Out of the many benefits of an S Corporation, there are two that stand out most. First is the fact that owners and shareholders are not personally liable for corporate losses or debts. Second, there is no self-employment tax on your share of the corporation’s income in excess of your salary. This benefit has been taken advantage of by small business owners for significant savings over the years.
Self-employment tax is the combination of taxes for Social Security and Medicare, also called FICA. In some cases, business owners have abused this tax strategy leading to scrutiny by legislators. In return, some accountants or tax planners have advised against the S Corp. However, acting inside the law, there is no reason for this sort of thinking. Saving self-employment taxes with S Corps is a common and often strong route to go for a small business.
One of the largest benefits of the S Corp is that business owners are not personally liable for debts or liabilities of the business. This is the same sort of protection as received by a C Corp when working within the law. Under what is known as ‘corporate veil’, creditors can only come after assets that lie within the confines of the entity, and not the shareholders.
However, this corporate veil is not impenetrable. In certain cases with an S Corp, corporate veil can be breached. Although the cases differ from state to state, these are the most common situations in which a creditor can come after your personal assets:
- When separate corporate records weren’t maintained from your personal records
- Comingling funds
- Deficient capitalization when forming the company
- The company was either misused or not used in documents or operations
In addition to these four, there are more situations that may apply. In a court of law, they are balancing your corporate and private activities and assets to determine if you truly had everything separated. The best policy is to show that both corporate and private assets are completely detached.
For more information about S Corporations and the nuances regarding them, visit our Consulting Services.
When operating as an LLC or sole-proprietor you are subjected to the FICA tax (or self-employment tax). In 2017 that tax is 15.3% of your net income of up to $118,500 and then 2.9% on all income thereafter. As an S Corp, you are allowed to carefully step around this tax for a significant savings.
Owners in the S Corp take payroll through W-2. Then, under K-1, are allowed to take the remaining portion of the company profits as distributions, avoiding the FICA taxes on this portion. The business owner will only pay FICA tax on their payroll income and not the flow-through income from company profits, resulting in paying much lower in taxes.

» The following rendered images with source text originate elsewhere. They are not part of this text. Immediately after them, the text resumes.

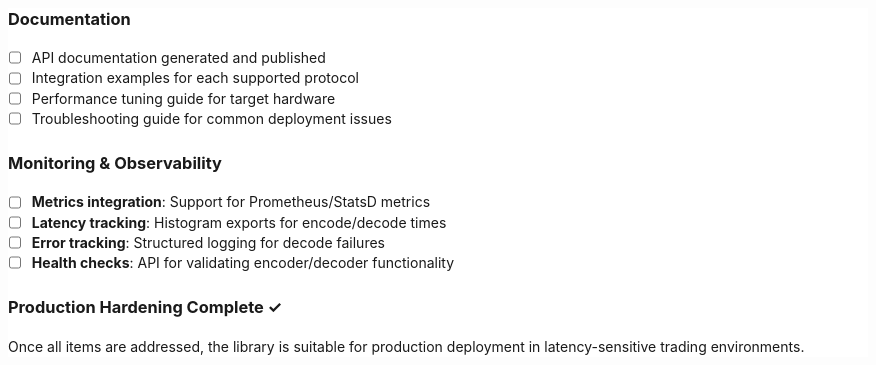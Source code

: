 ### Documentation
- [ ] API documentation generated and published
- [ ] Integration examples for each supported protocol
- [ ] Performance tuning guide for target hardware
- [ ] Troubleshooting guide for common deployment issues

### Monitoring & Observability
- [ ] **Metrics integration**: Support for Prometheus/StatsD metrics
- [ ] **Latency tracking**: Histogram exports for encode/decode times
- [ ] **Error tracking**: Structured logging for decode failures
- [ ] **Health checks**: API for validating encoder/decoder functionality

### Production Hardening Complete ✓
Once all items are addressed, the library is suitable for production deployment in latency-sensitive trading environments.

The tax system of the S Corp has been abused by small business owners quite often. This is usually done by an owner taking little to no payroll, paying little to nothing in self-employment tax. In response to these unlawful actions, legislators in congress have considered limiting this tax strategy, but so far to no avail. Advocacy groups such as the American Institute of CPAs continue to fight and lobby against congress’ actions to limit the tax strategy. The senate has also continued to shut down congress on the topic as well.
So what is the right amount for a small business owner of an S Corp to take as salary wages? It’s not an exact science and it will differ for every tax payer. It is recommended that you speak with your CPA to determine the appropriate salary to distribution allocation for you and your S-Corp. For more help on this confusing area of taxes see our tax services.
More entrepreneurs are choosing to form S Corps than ever before. In fact, 54% of private companies are pass-through companies, either LLCs, partnerships or S Corps. According to the S Corporation Association of America, pass through entities contribute more to the economy than even C Corporations. The S Corp is not going anywhere in America, and the tax laws are not likely to change.
Play it safe, but smart as a business owner when deciding how much your payroll should be. If your accountant is trying to keep your payroll too high and telling you the benefits aren’t worth the risk, question him and get a second opinion. There have been hundreds of IRS cases with business owners receiving little to nothing in payroll, but you need not be discouraged and playing it too safe could mean paying far too much in FICA taxes.
In addition, make sure you don’t blindly jump into making an S-Corp election, as there are several instances in which making such an election is either not allowable, or ill advised given your company’s long term outlook (i.e. plans to seek venture capital down the road). Make sure you have a thorough discussion with your CPA to weigh all the benefits and downsides to the S-Corp election, as a careful analysis should be done prior to any decisions being made.